### TO DO
Go through the data and copy every line in which "underline" appears.

### GIVEN RECORDS
%%

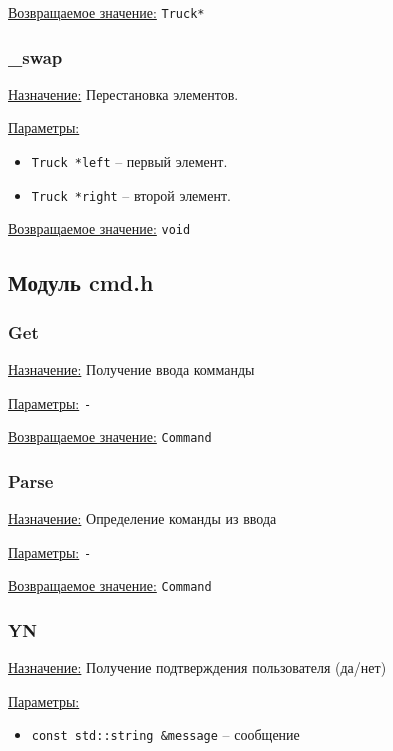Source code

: \underline{Возвращаемое значение:} \verb|Truck*|


\subsubsection*{\_swap}

\underline{Назначение:} Перестановка элементов.

\underline{Параметры:} 

\begin{itemize}
    \item \verb|Truck *left| -- первый элемент.
    \item \verb|Truck *right| -- второй элемент.
\end{itemize}

\underline{Возвращаемое значение:} \verb|void|


\subsection*{Модуль cmd.h}


\subsubsection*{Get}

\underline{Назначение:} Получение ввода комманды

\underline{Параметры:} \verb|-|

\underline{Возвращаемое значение:} \verb|Command|


\subsubsection*{Parse}

\underline{Назначение:} Определение команды из ввода

\underline{Параметры:} \verb|-|

\underline{Возвращаемое значение:} \verb|Command|


\subsubsection*{YN}

\underline{Назначение:} Получение подтверждения пользователя (да/нет)

\underline{Параметры:} 

\begin{itemize}
    \item \verb|const std::string &message| -- сообщение
\end{itemize}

%%

### FINISHED EXERCISE
: \underline{Возвращаемое значение:} \verb|Truck*|
\underline{Назначение:} Перестановка элементов.
\underline{Параметры:} 
\underline{Возвращаемое значение:} \verb|void|
\underline{Назначение:} Получение ввода комманды
\underline{Параметры:} \verb|-|
\underline{Возвращаемое значение:} \verb|Command|
\underline{Назначение:} Определение команды из ввода
\underline{Параметры:} \verb|-|
\underline{Возвращаемое значение:} \verb|Command|
\underline{Назначение:} Получение подтверждения пользователя (да/нет)
\underline{Параметры:} 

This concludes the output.